Cuando salió del despacho de Marta la lluvia había arreciado nuevamente, había olvidado el paraguas en la sala de espera; decidió no volver, no quería molestar a Marta. Se refugió bajo la cornisa de un cine y esperó hasta poder encontrar un taxi. En el recorrido hacia su casa, su mirada seguía perdida, sólo veía imágenes que procedían de su mente, sin tiempo ni espacio concretos, desdibujadas por las luces intensas que le llegaban desde el exterior. Estaba más tranquilo, Marta siempre le producía ese efecto, pero sabía que tenía que seguir sus consejos y no demorarlo, como otras veces en que había confiado en el tiempo como el mejor aliado; el tiempo solo enquista y endurece lo externo, pero mantiene un incandescente magma de emociones ocultas, que tarde o temprano explotarán de forma intempestiva y descontrolada. Lo había aprendido por propia experiencia.

El día amaneció soleado. Era una de esas mañanas de primavera de luz blanca y aire calido. Quedó doblemente sorprendido. La semana había sido muy intensa. El trabajo cansa, pensó, pero las emociones agotan. Sin embargo, tras una semana dura y gris, el día se presentaba formidable y su estado de ánimo era mejor de lo esperado.

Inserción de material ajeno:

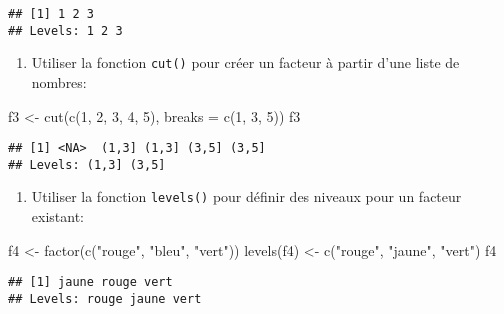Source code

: \documentclass[
]{article}
\newenvironment{Shaded}{\begin{snugshade}}{\end{snugshade}}
\newcommand{\AttributeTok}[1]{\textcolor[rgb]{0.77,0.63,0.00}{#1}}
\newcommand{\DecValTok}[1]{\textcolor[rgb]{0.00,0.00,0.81}{#1}}
\newcommand{\FunctionTok}[1]{\textcolor[rgb]{0.00,0.00,0.00}{#1}}
\newcommand{\NormalTok}[1]{#1}
\newcommand{\OtherTok}[1]{\textcolor[rgb]{0.56,0.35,0.01}{#1}}
\newcommand{\StringTok}[1]{\textcolor[rgb]{0.31,0.60,0.02}{#1}}
\providecommand{\tightlist}{%
  \setlength{\itemsep}{0pt}\setlength{\parskip}{0pt}}
\begin{document}
\begin{verbatim}
## [1] 1 2 3
## Levels: 1 2 3
\end{verbatim}

\begin{enumerate}
\def\labelenumi{\arabic{enumi}.}
\setcounter{enumi}{2}
\tightlist
\item
  Utiliser la fonction \texttt{cut()} pour créer un facteur à partir d'une liste de nombres:
\end{enumerate}

\begin{Shaded}
\begin{Highlighting}[]
\NormalTok{f3 }\OtherTok{\textless{}{-}} \FunctionTok{cut}\NormalTok{(}\FunctionTok{c}\NormalTok{(}\DecValTok{1}\NormalTok{, }\DecValTok{2}\NormalTok{, }\DecValTok{3}\NormalTok{, }\DecValTok{4}\NormalTok{, }\DecValTok{5}\NormalTok{), }\AttributeTok{breaks =} \FunctionTok{c}\NormalTok{(}\DecValTok{1}\NormalTok{, }\DecValTok{3}\NormalTok{, }\DecValTok{5}\NormalTok{))}
\NormalTok{f3}
\end{Highlighting}
\end{Shaded}

\begin{verbatim}
## [1] <NA>  (1,3] (1,3] (3,5] (3,5]
## Levels: (1,3] (3,5]
\end{verbatim}

\begin{enumerate}
\def\labelenumi{\arabic{enumi}.}
\setcounter{enumi}{3}
\tightlist
\item
  Utiliser la fonction \texttt{levels()} pour définir des niveaux pour un facteur existant:
\end{enumerate}

\begin{Shaded}
\begin{Highlighting}[]
\NormalTok{f4 }\OtherTok{\textless{}{-}} \FunctionTok{factor}\NormalTok{(}\FunctionTok{c}\NormalTok{(}\StringTok{"rouge"}\NormalTok{, }\StringTok{"bleu"}\NormalTok{, }\StringTok{"vert"}\NormalTok{))}
\FunctionTok{levels}\NormalTok{(f4) }\OtherTok{\textless{}{-}} \FunctionTok{c}\NormalTok{(}\StringTok{"rouge"}\NormalTok{, }\StringTok{"jaune"}\NormalTok{, }\StringTok{"vert"}\NormalTok{)}
\NormalTok{f4}
\end{Highlighting}
\end{Shaded}

\begin{verbatim}
## [1] jaune rouge vert 
## Levels: rouge jaune vert
\end{verbatim}
\end{document}
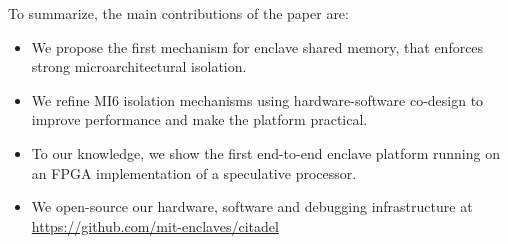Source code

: To summarize, the main contributions of the paper are:
\begin{itemize}
\itemsep-0.1em
\item We propose the first mechanism for enclave shared memory, that enforces strong microarchitectural isolation.
\item We refine MI6 isolation mechanisms using hardware-software co-design to improve performance and make the platform practical.
\item To our knowledge, we show the first end-to-end enclave platform running on an FPGA implementation of a speculative processor.
\item We open-source our hardware, software and debugging infrastructure at 
\url{https://github.com/mit-enclaves/citadel}
\end{itemize}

Los sábados, por tradición familiar, siempre llevaban aparejados un desayuno “mágico”. Así los llamaban cuando los niños eran pequeños y así seguían llamándolos aunque todo había cambiado. A Leonor y a él les gustaba madrugar; la jornada empezaba pronto y la empezaban juntos. Primero el café conyugal, el que tomaban los dos en la cafetería de la esquina donde compraban un cargamento de churros para todos. Era el momento de mayor intimidad. Volvían a encontrarse, a mirarse a los ojos, a decirse te quiero. Se contaban todo lo que había quedado “archivado” hasta el momento de ser contado. Era un tiempo deseado por ambos. Habían pasado los años pero seguían siendo amigos y cómplices. Leonor tenía el don de hacerle reír. Era vital y optimista. Transpiraba seguridad en sí misma y le sobraban energías y buen humor. Se turbó con estos recuerdos…qué pudo pasar, cómo pudo cambiar tanto, por qué no se dio cuenta…Álvaro suspiró y volvió su mente al pasado…y así estuvo un rato más, buceando en su vida y dejándose mecer por el sabor agridulce de los recuerdos.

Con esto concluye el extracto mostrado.